__TASK REQUIREMENTS__. Return every line from the records below with the string "same".

INPUT below:

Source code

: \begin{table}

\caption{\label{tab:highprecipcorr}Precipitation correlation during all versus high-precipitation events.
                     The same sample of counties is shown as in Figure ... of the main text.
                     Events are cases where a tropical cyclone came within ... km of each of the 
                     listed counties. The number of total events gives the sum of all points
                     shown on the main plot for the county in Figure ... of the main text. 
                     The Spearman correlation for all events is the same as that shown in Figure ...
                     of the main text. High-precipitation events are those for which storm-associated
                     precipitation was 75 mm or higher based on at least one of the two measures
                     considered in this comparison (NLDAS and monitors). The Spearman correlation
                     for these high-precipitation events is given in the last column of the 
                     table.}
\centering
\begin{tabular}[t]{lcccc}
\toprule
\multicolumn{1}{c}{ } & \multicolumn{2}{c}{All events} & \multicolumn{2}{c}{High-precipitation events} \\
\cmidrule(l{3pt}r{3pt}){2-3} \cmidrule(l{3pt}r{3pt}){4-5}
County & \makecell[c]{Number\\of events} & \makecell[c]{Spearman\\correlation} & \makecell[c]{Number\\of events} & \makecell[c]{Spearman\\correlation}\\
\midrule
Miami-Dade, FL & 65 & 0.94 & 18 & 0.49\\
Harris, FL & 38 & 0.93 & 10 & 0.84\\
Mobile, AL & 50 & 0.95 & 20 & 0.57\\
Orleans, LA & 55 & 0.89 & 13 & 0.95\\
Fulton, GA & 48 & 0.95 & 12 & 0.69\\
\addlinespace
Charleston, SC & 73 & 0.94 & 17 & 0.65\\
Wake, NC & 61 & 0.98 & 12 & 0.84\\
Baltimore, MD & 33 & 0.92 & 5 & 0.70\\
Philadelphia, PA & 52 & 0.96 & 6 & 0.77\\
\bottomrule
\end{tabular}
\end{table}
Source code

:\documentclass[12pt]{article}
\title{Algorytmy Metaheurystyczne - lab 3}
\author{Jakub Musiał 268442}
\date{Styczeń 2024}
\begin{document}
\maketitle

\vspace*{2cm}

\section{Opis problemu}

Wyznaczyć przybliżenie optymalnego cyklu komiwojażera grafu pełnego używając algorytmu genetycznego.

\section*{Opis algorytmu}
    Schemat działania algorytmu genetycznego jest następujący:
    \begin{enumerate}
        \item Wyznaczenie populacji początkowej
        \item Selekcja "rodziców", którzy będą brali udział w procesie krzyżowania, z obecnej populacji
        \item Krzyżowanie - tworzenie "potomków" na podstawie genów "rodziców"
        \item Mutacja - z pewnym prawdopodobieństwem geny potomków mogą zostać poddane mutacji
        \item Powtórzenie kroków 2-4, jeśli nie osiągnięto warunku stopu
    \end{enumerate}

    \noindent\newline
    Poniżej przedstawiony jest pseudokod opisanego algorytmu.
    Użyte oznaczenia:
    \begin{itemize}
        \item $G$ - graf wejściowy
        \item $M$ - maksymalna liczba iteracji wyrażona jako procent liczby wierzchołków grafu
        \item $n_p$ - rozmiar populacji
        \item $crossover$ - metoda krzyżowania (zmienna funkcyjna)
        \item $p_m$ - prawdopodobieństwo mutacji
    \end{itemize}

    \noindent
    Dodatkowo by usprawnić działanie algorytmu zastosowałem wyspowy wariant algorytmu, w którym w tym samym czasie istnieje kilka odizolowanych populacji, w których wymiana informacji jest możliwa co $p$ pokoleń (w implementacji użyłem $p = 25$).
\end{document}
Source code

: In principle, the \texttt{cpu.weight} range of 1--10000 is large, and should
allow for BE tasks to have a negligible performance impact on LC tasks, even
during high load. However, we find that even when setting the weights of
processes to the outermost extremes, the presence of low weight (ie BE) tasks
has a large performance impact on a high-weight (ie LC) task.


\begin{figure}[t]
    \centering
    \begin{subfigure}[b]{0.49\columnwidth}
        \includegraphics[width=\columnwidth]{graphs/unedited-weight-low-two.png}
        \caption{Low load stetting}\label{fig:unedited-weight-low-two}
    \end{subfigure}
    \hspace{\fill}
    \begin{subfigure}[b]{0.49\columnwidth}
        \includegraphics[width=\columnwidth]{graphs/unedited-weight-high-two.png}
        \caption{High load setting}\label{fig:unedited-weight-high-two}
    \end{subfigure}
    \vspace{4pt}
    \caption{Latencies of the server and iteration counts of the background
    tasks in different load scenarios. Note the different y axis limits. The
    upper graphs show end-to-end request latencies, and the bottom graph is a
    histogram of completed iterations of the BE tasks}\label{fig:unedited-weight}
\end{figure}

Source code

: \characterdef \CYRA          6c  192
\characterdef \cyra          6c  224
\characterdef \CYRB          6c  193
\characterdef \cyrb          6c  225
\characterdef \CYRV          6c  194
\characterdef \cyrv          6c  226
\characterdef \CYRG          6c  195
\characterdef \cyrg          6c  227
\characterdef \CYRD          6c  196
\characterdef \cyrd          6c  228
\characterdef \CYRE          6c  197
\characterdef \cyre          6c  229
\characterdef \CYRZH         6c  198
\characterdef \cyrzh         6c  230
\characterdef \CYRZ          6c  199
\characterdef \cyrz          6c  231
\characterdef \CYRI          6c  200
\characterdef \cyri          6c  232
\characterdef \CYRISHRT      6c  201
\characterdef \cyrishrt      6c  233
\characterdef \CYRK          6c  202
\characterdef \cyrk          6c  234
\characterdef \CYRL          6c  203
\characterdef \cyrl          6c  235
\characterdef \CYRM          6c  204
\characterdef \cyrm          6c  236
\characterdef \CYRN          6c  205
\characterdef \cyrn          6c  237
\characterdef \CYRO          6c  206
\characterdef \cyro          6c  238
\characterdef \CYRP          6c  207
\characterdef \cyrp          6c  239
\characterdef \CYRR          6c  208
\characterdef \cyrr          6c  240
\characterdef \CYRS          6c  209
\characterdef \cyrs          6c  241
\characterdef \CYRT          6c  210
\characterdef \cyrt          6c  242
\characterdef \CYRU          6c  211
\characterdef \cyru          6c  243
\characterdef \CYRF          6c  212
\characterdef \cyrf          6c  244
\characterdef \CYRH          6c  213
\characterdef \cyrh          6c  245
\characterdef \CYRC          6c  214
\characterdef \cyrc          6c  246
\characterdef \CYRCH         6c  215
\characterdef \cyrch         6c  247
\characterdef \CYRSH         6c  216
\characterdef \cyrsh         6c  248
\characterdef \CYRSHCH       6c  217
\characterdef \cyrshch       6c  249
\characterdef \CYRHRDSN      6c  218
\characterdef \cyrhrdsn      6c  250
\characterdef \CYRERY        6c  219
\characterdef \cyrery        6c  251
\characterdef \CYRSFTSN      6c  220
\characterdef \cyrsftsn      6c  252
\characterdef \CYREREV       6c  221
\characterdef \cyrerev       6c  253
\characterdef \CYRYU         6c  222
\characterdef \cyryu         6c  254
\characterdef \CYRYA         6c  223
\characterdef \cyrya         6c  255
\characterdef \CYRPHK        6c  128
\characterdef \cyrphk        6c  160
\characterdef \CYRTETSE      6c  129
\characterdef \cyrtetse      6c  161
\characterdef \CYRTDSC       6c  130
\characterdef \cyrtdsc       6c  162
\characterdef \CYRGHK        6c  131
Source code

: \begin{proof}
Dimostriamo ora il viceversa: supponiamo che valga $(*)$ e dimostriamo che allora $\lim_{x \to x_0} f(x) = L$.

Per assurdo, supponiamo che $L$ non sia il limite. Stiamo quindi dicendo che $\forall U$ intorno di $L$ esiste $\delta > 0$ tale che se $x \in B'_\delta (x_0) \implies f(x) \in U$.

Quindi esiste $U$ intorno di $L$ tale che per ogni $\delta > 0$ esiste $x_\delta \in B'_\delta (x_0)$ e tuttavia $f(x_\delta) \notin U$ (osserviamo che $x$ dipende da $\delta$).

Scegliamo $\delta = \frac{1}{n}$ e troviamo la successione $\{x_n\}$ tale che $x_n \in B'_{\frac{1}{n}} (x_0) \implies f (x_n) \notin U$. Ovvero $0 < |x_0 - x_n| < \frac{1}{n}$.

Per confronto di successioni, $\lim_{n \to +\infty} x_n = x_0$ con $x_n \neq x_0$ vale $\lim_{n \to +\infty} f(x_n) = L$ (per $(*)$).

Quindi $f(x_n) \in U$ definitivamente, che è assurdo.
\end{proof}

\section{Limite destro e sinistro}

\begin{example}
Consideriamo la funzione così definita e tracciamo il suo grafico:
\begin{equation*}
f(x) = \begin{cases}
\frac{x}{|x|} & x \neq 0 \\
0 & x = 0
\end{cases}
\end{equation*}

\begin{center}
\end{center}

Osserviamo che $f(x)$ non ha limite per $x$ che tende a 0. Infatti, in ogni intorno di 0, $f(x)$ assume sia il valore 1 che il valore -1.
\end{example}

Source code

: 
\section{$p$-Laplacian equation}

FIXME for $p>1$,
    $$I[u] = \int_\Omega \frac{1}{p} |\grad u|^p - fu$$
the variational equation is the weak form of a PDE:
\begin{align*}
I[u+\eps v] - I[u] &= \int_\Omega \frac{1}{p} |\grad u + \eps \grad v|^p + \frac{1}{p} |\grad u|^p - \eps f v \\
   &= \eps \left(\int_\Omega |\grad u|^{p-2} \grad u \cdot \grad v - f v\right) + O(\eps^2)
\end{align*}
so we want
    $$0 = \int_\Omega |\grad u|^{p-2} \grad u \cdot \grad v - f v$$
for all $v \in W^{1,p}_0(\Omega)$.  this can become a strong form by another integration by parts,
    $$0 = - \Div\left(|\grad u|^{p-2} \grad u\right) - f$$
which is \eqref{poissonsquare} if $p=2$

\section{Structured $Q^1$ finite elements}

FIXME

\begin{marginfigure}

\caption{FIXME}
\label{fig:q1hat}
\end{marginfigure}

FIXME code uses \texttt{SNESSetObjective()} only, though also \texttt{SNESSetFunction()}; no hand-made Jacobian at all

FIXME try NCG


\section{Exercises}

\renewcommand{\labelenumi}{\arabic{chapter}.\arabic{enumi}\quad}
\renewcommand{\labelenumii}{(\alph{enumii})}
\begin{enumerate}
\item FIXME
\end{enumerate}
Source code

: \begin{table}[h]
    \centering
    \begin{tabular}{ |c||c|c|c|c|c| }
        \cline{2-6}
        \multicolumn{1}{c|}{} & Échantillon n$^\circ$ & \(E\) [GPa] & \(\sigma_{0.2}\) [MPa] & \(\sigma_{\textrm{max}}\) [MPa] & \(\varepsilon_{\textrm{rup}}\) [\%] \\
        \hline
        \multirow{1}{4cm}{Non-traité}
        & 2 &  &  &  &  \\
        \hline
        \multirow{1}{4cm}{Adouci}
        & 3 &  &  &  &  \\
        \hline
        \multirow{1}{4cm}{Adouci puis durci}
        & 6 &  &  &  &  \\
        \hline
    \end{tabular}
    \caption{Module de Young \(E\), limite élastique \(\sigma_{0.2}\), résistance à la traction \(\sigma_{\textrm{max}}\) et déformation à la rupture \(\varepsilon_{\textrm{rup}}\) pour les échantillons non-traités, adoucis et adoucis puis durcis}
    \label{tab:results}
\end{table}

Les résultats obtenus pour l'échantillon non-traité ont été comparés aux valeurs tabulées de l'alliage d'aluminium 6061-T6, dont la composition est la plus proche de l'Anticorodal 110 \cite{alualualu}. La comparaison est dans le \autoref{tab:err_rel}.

End of INPUT.

__COMPLETED TASK__.
                     The same sample of counties is shown as in Figure ... of the main text.
                     The Spearman correlation for all events is the same as that shown in Figure ...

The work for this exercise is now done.